## What is required
Check each line of the data for "Altus", and copy the ones that have it.

## Extracted records

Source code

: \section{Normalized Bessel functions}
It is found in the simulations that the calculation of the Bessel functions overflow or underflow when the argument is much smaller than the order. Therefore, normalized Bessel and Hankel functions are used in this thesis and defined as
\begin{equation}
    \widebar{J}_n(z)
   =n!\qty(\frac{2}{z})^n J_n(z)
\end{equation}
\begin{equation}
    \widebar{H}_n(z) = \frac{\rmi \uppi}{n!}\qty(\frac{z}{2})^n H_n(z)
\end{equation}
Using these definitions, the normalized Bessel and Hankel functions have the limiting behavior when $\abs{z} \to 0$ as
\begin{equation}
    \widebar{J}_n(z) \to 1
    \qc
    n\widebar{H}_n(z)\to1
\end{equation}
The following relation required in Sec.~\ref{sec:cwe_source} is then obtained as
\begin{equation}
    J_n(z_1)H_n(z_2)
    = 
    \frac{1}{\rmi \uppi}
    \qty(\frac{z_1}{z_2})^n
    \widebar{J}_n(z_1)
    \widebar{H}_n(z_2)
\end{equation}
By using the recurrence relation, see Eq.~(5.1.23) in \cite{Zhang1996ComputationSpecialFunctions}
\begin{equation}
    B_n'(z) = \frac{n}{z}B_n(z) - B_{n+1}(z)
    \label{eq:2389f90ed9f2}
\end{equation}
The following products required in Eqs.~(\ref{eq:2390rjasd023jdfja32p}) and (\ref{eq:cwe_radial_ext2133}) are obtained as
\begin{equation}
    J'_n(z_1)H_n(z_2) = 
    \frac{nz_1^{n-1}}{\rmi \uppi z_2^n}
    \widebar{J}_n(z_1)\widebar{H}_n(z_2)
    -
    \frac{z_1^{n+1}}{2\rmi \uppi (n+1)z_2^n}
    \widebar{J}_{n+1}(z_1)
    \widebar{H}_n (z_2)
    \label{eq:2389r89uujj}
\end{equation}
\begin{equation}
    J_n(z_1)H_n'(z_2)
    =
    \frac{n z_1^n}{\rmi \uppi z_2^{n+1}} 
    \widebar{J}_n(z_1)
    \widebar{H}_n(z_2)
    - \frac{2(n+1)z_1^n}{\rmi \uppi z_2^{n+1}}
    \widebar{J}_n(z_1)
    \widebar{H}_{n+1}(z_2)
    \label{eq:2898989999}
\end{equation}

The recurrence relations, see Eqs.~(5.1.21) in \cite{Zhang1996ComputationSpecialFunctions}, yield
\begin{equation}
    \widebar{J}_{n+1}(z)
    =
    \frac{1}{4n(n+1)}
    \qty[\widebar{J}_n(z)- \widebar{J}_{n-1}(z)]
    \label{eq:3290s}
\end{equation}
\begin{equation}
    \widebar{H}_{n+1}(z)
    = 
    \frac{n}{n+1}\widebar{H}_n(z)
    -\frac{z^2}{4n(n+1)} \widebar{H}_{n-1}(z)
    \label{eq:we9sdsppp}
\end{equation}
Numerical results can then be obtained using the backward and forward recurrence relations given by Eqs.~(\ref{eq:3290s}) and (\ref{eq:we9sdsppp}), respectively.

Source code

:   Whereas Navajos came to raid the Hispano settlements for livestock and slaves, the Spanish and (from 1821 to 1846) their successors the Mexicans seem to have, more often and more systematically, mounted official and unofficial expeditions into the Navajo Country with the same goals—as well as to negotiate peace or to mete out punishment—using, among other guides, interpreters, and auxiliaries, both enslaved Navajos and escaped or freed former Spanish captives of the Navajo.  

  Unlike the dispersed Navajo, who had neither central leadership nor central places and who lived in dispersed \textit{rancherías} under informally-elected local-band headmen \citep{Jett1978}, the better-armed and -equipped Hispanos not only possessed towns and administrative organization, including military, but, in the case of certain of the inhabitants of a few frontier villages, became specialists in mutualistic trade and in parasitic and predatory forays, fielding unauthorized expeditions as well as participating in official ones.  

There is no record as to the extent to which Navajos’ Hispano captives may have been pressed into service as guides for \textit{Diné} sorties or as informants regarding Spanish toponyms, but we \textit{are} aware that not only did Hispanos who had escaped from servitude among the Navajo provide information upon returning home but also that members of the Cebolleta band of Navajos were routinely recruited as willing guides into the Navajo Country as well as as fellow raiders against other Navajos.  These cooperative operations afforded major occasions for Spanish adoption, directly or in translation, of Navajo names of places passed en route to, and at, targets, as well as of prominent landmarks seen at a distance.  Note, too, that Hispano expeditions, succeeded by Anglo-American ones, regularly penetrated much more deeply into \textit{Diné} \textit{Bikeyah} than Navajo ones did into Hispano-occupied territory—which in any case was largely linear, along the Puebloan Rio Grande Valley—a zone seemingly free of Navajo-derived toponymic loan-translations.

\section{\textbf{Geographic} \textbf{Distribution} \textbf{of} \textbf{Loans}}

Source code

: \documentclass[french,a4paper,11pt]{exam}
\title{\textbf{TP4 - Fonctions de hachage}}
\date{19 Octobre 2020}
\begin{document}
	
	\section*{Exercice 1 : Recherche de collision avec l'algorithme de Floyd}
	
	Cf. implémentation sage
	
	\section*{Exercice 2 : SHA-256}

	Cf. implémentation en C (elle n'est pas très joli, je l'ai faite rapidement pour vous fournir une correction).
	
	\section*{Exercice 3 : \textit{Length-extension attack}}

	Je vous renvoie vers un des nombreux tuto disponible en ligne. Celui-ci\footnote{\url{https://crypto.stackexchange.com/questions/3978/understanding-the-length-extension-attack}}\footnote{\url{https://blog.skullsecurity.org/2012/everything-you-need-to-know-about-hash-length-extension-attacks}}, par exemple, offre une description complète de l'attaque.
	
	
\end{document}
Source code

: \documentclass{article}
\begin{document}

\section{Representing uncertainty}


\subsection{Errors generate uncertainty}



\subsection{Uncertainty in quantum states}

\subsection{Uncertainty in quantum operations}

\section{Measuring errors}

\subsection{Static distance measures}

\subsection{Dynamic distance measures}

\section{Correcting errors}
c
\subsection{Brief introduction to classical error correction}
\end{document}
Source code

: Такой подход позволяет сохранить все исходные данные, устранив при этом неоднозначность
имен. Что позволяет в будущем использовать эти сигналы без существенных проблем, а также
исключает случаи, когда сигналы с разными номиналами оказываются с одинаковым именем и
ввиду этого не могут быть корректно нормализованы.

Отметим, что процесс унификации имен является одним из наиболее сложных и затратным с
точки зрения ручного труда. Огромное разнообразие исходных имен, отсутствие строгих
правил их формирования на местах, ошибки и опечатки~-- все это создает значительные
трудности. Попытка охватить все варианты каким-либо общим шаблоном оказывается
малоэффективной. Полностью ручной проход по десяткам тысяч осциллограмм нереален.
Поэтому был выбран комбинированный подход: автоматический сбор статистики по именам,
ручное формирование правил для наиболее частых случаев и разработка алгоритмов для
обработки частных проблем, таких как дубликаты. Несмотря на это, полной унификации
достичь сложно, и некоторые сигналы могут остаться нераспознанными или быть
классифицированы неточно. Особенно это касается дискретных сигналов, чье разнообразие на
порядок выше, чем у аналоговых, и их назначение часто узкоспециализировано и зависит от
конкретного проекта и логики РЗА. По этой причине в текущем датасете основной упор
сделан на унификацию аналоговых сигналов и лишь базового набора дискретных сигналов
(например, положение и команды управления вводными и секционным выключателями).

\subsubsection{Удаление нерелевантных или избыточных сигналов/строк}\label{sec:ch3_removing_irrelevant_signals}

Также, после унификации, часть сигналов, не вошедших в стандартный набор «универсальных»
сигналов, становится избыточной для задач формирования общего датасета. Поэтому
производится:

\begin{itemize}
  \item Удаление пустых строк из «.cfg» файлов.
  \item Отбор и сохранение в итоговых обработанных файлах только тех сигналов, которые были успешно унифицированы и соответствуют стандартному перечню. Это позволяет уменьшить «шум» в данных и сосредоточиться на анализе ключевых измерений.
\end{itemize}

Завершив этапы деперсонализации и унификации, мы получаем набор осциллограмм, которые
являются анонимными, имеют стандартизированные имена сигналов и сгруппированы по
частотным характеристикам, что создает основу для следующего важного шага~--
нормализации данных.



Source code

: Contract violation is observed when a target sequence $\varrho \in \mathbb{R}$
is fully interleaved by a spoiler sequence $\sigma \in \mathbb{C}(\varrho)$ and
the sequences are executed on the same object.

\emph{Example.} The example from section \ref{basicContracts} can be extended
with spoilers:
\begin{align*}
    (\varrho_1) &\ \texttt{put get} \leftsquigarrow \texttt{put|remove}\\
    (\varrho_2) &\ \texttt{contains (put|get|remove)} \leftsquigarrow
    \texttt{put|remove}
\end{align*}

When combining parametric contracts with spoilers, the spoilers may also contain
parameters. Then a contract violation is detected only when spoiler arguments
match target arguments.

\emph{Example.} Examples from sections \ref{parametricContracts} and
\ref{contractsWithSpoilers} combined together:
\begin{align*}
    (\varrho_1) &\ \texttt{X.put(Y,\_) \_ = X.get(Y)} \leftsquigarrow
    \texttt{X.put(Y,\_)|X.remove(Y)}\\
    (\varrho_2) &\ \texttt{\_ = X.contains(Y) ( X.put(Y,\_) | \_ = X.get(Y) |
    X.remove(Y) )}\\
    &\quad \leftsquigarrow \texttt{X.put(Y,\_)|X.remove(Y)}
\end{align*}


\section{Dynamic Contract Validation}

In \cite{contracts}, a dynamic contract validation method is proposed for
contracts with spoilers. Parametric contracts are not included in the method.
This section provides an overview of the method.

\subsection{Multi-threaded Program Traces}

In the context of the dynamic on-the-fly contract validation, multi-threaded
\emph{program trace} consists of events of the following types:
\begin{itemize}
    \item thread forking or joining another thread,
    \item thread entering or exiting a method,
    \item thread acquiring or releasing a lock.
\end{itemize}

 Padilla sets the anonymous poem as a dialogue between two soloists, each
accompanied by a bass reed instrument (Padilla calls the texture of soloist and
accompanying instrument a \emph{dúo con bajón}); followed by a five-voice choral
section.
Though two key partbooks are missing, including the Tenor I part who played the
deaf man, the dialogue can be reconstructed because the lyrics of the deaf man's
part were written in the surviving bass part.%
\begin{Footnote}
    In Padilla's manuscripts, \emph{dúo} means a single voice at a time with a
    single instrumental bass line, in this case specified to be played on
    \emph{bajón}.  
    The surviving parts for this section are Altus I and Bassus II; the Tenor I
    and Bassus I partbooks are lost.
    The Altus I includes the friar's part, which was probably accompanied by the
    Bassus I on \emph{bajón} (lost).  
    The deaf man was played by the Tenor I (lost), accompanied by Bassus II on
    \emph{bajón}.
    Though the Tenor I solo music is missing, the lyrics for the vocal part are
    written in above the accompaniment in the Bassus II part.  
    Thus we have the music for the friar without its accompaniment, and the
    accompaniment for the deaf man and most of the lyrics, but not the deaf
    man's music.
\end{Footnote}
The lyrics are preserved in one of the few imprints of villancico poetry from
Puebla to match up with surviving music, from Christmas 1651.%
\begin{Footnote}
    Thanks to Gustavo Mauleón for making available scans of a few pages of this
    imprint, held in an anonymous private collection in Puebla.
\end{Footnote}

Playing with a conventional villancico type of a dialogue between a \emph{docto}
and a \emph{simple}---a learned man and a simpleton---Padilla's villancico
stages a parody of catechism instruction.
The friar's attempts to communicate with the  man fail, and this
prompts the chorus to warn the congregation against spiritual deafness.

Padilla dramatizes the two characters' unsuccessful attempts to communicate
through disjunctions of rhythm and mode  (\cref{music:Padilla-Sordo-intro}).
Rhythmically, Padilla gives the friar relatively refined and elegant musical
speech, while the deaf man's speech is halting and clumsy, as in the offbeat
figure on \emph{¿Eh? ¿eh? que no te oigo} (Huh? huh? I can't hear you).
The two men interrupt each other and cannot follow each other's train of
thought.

## Result for this task
    The surviving parts for this section are Altus I and Bassus II; the Tenor I
    The Altus I includes the friar's part, which was probably accompanied by the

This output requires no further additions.